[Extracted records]
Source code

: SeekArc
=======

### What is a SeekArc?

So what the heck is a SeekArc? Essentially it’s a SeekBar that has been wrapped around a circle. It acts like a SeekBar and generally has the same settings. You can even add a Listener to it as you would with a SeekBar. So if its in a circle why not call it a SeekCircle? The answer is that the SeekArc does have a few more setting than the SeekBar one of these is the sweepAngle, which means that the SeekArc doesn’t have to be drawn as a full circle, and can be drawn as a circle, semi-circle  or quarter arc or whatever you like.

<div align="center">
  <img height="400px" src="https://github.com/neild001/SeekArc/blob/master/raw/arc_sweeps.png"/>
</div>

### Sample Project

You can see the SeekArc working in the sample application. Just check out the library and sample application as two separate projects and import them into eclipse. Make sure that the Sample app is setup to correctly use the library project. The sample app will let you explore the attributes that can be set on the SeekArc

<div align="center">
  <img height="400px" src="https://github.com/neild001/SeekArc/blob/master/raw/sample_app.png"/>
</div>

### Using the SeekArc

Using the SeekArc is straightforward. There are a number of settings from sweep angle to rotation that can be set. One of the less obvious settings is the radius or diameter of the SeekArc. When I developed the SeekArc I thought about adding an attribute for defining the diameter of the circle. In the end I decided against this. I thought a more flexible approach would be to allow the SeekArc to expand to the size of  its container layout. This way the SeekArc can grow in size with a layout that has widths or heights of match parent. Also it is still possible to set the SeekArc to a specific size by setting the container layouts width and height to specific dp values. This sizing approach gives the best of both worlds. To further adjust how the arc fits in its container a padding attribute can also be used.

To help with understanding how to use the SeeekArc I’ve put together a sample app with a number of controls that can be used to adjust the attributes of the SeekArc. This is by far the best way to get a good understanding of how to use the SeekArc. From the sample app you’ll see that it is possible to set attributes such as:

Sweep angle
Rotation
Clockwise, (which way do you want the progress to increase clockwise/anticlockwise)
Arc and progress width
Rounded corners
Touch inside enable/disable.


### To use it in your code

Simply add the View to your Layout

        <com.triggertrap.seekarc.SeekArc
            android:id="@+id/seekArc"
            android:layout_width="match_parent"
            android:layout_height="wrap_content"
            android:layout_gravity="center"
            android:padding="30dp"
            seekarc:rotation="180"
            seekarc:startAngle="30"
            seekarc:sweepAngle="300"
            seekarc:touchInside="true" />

WHAT THE TASK ASKS:
When a line among the entries above contains "which", copy it.

EXPECTED OUTPUT:
So what the heck is a SeekArc? Essentially it’s a SeekBar that has been wrapped around a circle. It acts like a SeekBar and generally has the same settings. You can even add a Listener to it as you would with a SeekBar. So if its in a circle why not call it a SeekCircle? The answer is that the SeekArc does have a few more setting than the SeekBar one of these is the sweepAngle, which means that the SeekArc doesn’t have to be drawn as a full circle, and can be drawn as a circle, semi-circle  or quarter arc or whatever you like.
Clockwise, (which way do you want the progress to increase clockwise/anticlockwise)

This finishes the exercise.